Despite a dramatic local election change at County Hall, in which many of the old promoters of the Heysham M6 lorry link road were swept away, the new Lancashire County Council has failed to seize the initiative and introduce cheaper and more efficient congestion-busting measures for North Lancashire.

A recent notice placed in local papers confirms that the 'new' Council plans to implement the old, Labour-controlled, Council’s decision to build an under-performing, expensive and destructive lorry road to Heysham Port, despite calls for transport measures to address the district’s pressing congestion problems.

Last week, the Government included the proposed road in a list of road projects for the North West, but stressed it still had some hurdles to jump before getting full approval and funding (see news story).

"This massive road is designed to attract more heavy goods traffic into our district, to use Heysham Port rather than Liverpool, despite a major down-turn in Irish road transport trade, following the recession," said David Gate, chair of local transport campaign group Transport Solutions for Lancaster and Morecambe.

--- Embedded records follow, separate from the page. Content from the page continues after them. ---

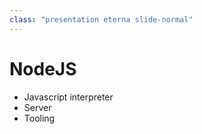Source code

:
 ```yaml
---
class: "presentation eterna slide-normal"
---
```


# NodeJS
* Javascript interpreter
* Server
* Tooling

"The Lancaster and Morecambe district congestion problem is not being addressed, despite the road’s spiralling £140 million price tag. All we get in this district from this project is the loss of 173 acres of green belt and an extra dose of 23,000 tonnes of carbon emissions each year."

A package of integrated transport measures, including park and ride, public transport improvements and changes to the one way system has been developed for the district by council transport consultants, at a cost estimated to be half that of the lorry Link. But although planning permission is now being sought for the Park and Ride scheme, it seems the rest of the plans continue to gather dust in Council offices while the politicians make their grand gesture.

"It is surprising that this new Council wants to make such a major contribution to the country's massive debt mountain. They claim economic and regeneration benefits for the Link, but these were blown apart at the public inquiry," said Mr Gate.

"The reality of this dated political plan is more lorries, destruction of the green belt and additional vibration, noise, light and airborne pollution for thousands of local residents."